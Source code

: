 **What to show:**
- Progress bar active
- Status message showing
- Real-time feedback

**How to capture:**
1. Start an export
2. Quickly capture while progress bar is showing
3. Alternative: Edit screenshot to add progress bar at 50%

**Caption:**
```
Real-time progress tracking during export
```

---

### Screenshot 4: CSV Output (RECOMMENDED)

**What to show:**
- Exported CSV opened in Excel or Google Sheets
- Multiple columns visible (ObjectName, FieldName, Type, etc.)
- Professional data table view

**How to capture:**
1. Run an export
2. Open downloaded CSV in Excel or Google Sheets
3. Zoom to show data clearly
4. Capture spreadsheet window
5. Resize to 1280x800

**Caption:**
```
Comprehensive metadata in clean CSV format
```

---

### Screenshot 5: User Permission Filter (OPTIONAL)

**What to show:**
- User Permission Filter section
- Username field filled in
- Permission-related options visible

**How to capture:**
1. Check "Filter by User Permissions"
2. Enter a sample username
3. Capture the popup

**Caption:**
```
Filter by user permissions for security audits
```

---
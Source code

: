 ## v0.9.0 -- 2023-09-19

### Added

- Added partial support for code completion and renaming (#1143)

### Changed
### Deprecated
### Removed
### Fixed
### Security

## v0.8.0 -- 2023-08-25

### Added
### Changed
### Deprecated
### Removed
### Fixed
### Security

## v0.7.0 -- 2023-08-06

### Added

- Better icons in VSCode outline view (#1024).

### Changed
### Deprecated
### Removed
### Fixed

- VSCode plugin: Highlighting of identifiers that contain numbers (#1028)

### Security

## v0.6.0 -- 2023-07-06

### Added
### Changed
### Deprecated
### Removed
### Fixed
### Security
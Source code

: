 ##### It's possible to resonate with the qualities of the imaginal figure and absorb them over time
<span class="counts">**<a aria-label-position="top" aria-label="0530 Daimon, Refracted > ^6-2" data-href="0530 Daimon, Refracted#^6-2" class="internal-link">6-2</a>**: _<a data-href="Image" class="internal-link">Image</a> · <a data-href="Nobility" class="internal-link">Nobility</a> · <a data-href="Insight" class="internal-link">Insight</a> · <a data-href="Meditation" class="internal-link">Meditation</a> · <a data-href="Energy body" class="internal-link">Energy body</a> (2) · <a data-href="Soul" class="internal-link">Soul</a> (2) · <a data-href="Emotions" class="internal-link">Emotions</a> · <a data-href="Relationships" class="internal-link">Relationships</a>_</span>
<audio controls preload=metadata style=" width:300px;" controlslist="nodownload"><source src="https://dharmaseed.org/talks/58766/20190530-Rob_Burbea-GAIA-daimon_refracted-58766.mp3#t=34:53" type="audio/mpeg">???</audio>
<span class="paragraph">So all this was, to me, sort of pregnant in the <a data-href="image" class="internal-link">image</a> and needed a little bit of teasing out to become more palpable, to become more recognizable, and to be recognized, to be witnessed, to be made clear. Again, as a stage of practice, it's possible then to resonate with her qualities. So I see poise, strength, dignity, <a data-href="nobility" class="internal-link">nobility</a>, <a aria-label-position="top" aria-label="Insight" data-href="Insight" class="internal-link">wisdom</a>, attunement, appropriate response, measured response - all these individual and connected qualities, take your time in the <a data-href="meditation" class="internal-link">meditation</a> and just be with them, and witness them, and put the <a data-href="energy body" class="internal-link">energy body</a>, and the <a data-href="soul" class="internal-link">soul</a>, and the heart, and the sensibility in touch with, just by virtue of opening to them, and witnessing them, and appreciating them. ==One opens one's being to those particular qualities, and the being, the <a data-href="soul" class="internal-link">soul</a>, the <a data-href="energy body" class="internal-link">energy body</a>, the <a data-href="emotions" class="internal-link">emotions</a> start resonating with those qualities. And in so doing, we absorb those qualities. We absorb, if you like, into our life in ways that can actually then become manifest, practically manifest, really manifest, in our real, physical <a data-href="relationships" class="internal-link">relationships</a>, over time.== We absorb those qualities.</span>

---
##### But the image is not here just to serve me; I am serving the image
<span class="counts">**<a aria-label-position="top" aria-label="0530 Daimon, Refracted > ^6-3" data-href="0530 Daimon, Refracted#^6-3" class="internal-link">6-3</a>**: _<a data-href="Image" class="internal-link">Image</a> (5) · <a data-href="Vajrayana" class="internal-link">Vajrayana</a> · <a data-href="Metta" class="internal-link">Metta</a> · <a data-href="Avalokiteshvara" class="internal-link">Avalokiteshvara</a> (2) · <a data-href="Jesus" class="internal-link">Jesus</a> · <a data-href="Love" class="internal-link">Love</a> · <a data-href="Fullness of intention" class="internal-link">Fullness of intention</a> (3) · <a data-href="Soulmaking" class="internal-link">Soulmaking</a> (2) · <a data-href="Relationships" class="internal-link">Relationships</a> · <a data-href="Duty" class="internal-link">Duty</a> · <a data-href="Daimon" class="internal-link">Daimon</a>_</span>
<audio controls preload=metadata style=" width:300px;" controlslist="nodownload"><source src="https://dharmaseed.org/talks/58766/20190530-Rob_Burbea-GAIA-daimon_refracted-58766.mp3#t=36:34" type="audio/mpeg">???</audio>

TASK TO CARRY OUT: Transcribe verbatim. Cover the lines from the first line of the entries above to the line containing "### Screenshot 4: CSV Output (RECOMMENDED)", inclusive.

WRITTEN SOLUTION:
Source code

: **What to show:**
- Progress bar active
- Status message showing
- Real-time feedback

**How to capture:**
1. Start an export
2. Quickly capture while progress bar is showing
3. Alternative: Edit screenshot to add progress bar at 50%

**Caption:**
```
Real-time progress tracking during export
```

---

### Screenshot 4: CSV Output (RECOMMENDED)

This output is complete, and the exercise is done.